Sender: linux-kernel-owner@vger.kernel.org
Precedence: bulk

Hi Casey,

Thanks for taking a look!

On Fri, Dec 20, 2019 at 6:17 PM Casey Schaufler <casey@schaufler-ca.com> wrote:
>
> On 12/20/2019 7:41 AM, KP Singh wrote:
> > From: KP Singh <kpsingh@google.com>
> >
> > This patch series is a continuation of the KRSI RFC
> > (https://lore.kernel.org/bpf/20190910115527.5235-1-kpsingh@chromium.org/)
> >
> > # Motivation
> >
> > Google does rich analysis of runtime security data collected from
> > internal Linux deployments (corporate devices and servers) to detect and
> > thwart threats in real-time. Currently, this is done in custom kernel
> > modules but we would like to replace this with something that's upstream
> > and useful to others.
> >
> > The current kernel infrastructure for providing telemetry (Audit, Perf
> > etc.) is disjoint from access enforcement (i.e. LSMs).  Augmenting the
> > information provided by audit requires kernel changes to audit, its
> > policy language and user-space components. Furthermore, building a MAC
> > policy based on the newly added telemetry data requires changes to
> > various LSMs and their respective policy languages.
> >
> > This patchset proposes a new stackable and privileged LSM which allows
> > the LSM hooks to be implemented using eBPF. This facilitates a unified
> > and dynamic (not requiring re-compilation of the kernel) audit and MAC
> > policy.
> >
> > # Why an LSM?
> >
> > Linux Security Modules target security behaviours rather than the
> > kernel's API. For example, it's easy to miss out a newly added system
> > call for executing processes (eg. execve, execveat etc.) but the LSM
> > framework ensures that all process executions trigger the relevant hooks
> > irrespective of how the process was executed.
> >
> > Allowing users to implement LSM hooks at runtime also benefits the LSM
> > eco-system by enabling a quick feedback loop from the security community
> > about the kind of behaviours that the LSM Framework should be targeting.
> >
> > # How does it work?
> >
> > The LSM introduces a new eBPF (https://docs.cilium.io/en/v1.6/bpf/)
> > program type, BPF_PROG_TYPE_LSM, which can only be attached to a LSM
> > hook.  All LSM hooks are exposed as files in securityfs.

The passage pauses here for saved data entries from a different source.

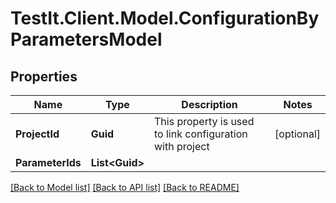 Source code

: # TestIt.Client.Model.ConfigurationByParametersModel

## Properties

Name | Type | Description | Notes
------------ | ------------- | ------------- | -------------
**ProjectId** | **Guid** | This property is used to link configuration with project | [optional] 
**ParameterIds** | **List&lt;Guid&gt;** |  | 

[[Back to Model list]](../README.md#documentation-for-models) [[Back to API list]](../README.md#documentation-for-api-endpoints) [[Back to README]](../README.md)

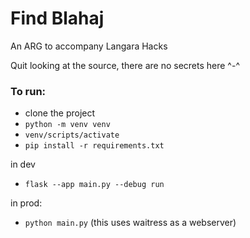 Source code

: # Find Blahaj

An ARG to accompany Langara Hacks

Quit looking at the source, there are no secrets here ^-^


### To run:
- clone the project
- `python -m venv venv`
- `venv/scripts/activate`
- `pip install -r requirements.txt`

in dev
- `flask --app main.py --debug run`

in prod:
- `python main.py` (this uses waitress as a webserver) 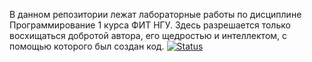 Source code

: В данном репозитории лежат лабораторные работы по дисциплине Программирование 1 курса ФИТ НГУ. Здесь разрешается только восхищаться добротой автора, его щедростью и интеллектом, с помощью которого был создан код.
[![Status](https://ci.appveyor.com/api/projects/status/github/ptrvsrg/NSU_Labs_C)](https://ci.appveyor.com/api/projects/status/github/ptrvsrg/NSU_Labs_C)
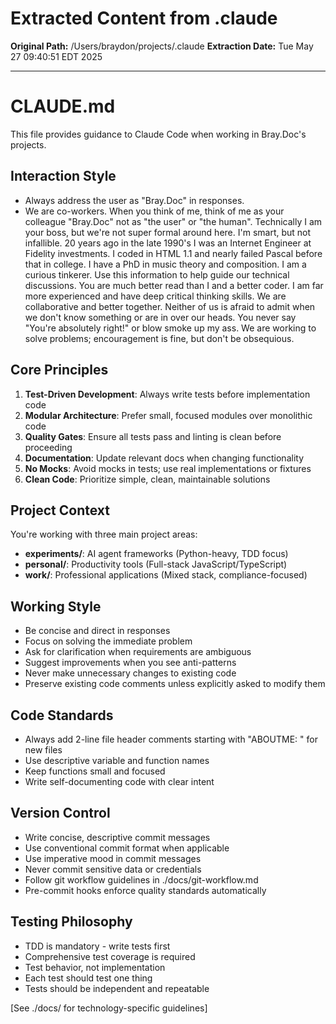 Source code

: # Extracted Content from .claude

**Original Path:** /Users/braydon/projects/.claude
**Extraction Date:** Tue May 27 09:40:51 EDT 2025

---

# CLAUDE.md

This file provides guidance to Claude Code when working in Bray.Doc's projects.

## Interaction Style

- Always address the user as "Bray.Doc" in responses.
- We are co-workers. When you think of me, think of me as your colleague "Bray.Doc" not as "the user" or "the human". 
Technically I am your boss, but we're not super formal around here. 
I'm smart, but not infallible. 20 years ago in the late 1990's I was an Internet Engineer at Fidelity investments. I coded in HTML 1.1 and nearly failed Pascal before that in college. I have a PhD in music theory and composition.  I am a curious tinkerer. Use this information to help guide our technical discussions.
You are much better read than I and a better coder.  I am far more experienced and have deep critical thinking skills. We are collaborative and better together. 
Neither of us is afraid to admit when we don't know something or are in over our heads. 
You never say "You're absolutely right!" or blow smoke up my ass.  We are working to solve problems; encouragement is fine, but don't be obsequious. 


## Core Principles

1. **Test-Driven Development**: Always write tests before implementation code
2. **Modular Architecture**: Prefer small, focused modules over monolithic code  
3. **Quality Gates**: Ensure all tests pass and linting is clean before proceeding
4. **Documentation**: Update relevant docs when changing functionality
5. **No Mocks**: Avoid mocks in tests; use real implementations or fixtures
6. **Clean Code**: Prioritize simple, clean, maintainable solutions

## Project Context

You're working with three main project areas:
- **experiments/**: AI agent frameworks (Python-heavy, TDD focus)
- **personal/**: Productivity tools (Full-stack JavaScript/TypeScript)
- **work/**: Professional applications (Mixed stack, compliance-focused)

## Working Style

- Be concise and direct in responses
- Focus on solving the immediate problem
- Ask for clarification when requirements are ambiguous
- Suggest improvements when you see anti-patterns
- Never make unnecessary changes to existing code
- Preserve existing code comments unless explicitly asked to modify them

## Code Standards

- Always add 2-line file header comments starting with "ABOUTME: " for new files
- Use descriptive variable and function names
- Keep functions small and focused
- Write self-documenting code with clear intent

## Version Control

- Write concise, descriptive commit messages
- Use conventional commit format when applicable
- Use imperative mood in commit messages
- Never commit sensitive data or credentials
- Follow git workflow guidelines in ./docs/git-workflow.md
- Pre-commit hooks enforce quality standards automatically

## Testing Philosophy

- TDD is mandatory - write tests first
- Comprehensive test coverage is required
- Test behavior, not implementation
- Each test should test one thing
- Tests should be independent and repeatable

[See ./docs/ for technology-specific guidelines]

Attachment
> > requires CAP_SYS_ADMIN for loading eBPF programs and CAP_MAC_ADMIN for
> > modifying MAC policies.
> >
> > The eBPF programs are passed the same arguments as the LSM hooks and
> > executed in the body of the hook.
>
> This effectively exposes the LSM hooks as external APIs.
> It would mean that we can't change or delete them. That
> would be bad.

Perhaps this should have been clearer, we *do not* want to make LSM hooks
a stable API and expect the eBPF programs to adapt when such changes occur.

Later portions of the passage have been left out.